DE&I in Italia - Intervista a Maria Cristina BombelliL'INTERVISTA -

L’intervista a Maria Cristina Bombelli di Wise Growth è parte di

Diversity, Equity & Inclusion: è ora di passare dalle parole ai fatti


È necessaria autorevolezza, tanta, se si vuole imbastire un’analisi di cosa voglia dire oggi DE&I in Italia, partendo dalle basi: Maria Cristina Bombelli ha tutta la stoffa per farlo, prima donna a suggerire di intraprendere un lavoro di ricerca dentro la SDA Bocconi, nel 2000, quando ancora nessuna business school italiana lo aveva nemmeno immaginato. Ne uscì il primo libro in assoluto, datato in seconda di copertina 1° gennaio 2000, data altrettanto simbolica di un’era: Soffitto di vetro e dintorni. Management al femminile. Adesso sembra preistoria, perché la cultura di impresa e il mercato del lavoro si sono poi misurati con la febbre alta delle trasformazioni non solo riguardo al genere ma anche all’inclusione in una accezione molto più estesa, ma quella preistoria aiuta a capire i trend del momento.
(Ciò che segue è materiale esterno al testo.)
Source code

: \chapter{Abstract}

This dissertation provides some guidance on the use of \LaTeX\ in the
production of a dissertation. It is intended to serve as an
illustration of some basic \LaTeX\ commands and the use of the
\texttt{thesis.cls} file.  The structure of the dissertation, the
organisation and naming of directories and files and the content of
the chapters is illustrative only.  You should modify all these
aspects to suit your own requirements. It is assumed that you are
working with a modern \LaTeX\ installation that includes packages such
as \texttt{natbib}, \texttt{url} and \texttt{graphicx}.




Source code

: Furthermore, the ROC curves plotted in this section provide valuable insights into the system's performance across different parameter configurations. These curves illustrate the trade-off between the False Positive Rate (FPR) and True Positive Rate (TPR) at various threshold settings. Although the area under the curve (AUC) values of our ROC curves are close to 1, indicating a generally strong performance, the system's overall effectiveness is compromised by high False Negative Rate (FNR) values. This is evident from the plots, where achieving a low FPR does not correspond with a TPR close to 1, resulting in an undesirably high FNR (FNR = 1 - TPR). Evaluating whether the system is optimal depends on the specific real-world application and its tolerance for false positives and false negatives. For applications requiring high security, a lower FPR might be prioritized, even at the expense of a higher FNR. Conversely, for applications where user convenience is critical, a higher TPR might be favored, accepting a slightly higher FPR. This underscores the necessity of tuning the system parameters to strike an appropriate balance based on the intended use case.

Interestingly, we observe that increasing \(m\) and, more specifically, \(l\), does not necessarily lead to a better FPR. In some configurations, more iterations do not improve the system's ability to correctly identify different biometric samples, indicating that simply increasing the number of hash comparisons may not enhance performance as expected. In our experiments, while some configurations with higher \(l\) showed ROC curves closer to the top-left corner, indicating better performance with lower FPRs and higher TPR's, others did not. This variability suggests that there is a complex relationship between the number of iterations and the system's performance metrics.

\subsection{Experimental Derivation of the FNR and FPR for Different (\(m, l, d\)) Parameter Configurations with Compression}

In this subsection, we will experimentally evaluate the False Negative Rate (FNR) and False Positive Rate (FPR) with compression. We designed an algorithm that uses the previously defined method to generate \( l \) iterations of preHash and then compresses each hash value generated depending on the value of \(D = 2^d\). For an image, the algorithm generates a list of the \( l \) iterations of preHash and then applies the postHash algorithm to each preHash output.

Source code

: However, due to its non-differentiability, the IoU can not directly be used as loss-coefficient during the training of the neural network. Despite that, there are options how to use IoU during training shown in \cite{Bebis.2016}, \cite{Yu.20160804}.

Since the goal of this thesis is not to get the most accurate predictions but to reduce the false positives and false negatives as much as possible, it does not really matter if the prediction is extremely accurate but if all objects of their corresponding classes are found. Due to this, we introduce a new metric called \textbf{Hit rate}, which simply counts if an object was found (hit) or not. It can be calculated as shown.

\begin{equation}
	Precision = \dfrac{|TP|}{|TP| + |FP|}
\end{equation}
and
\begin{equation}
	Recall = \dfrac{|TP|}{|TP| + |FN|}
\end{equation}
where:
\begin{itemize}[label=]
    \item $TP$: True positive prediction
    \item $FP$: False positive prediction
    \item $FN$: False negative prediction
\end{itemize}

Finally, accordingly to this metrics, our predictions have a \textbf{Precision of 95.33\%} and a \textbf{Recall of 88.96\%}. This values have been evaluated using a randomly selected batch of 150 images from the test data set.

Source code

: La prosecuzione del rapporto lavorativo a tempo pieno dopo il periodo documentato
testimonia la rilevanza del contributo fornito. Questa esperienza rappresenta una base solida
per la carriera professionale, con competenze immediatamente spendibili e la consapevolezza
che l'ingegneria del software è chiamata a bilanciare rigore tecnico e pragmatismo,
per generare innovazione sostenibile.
Diamo le coordinate mentali per arrivare a quelle culturali: cosa intendono le imprese, al loro interno, con DE&I?
Sono passati parecchi anni da quando pensai che fosse necessario passare dal gender alla diversity perché i meccanismi di esclusione erano sempre gli stessi e lo sono tuttora. Hanno a che fare con un concetto di group think, vale a dire la convinzione di essere dalla parte del pensiero dominante, giusto, migliore. Organizzare le varie Diversity Week non basta, così come sbandierare certi valori a livello di posizionamento comunicativo o chiedere lo spot a personaggi noti al grande pubblico; le imprese che incarnano davvero la DE&I fanno percorsi interni profondi e di continuità. Serve un lievito dentro le aziende e la cultura cambia, ed evolve, solo se quel lievito è fatto di persone, tutti i giorni.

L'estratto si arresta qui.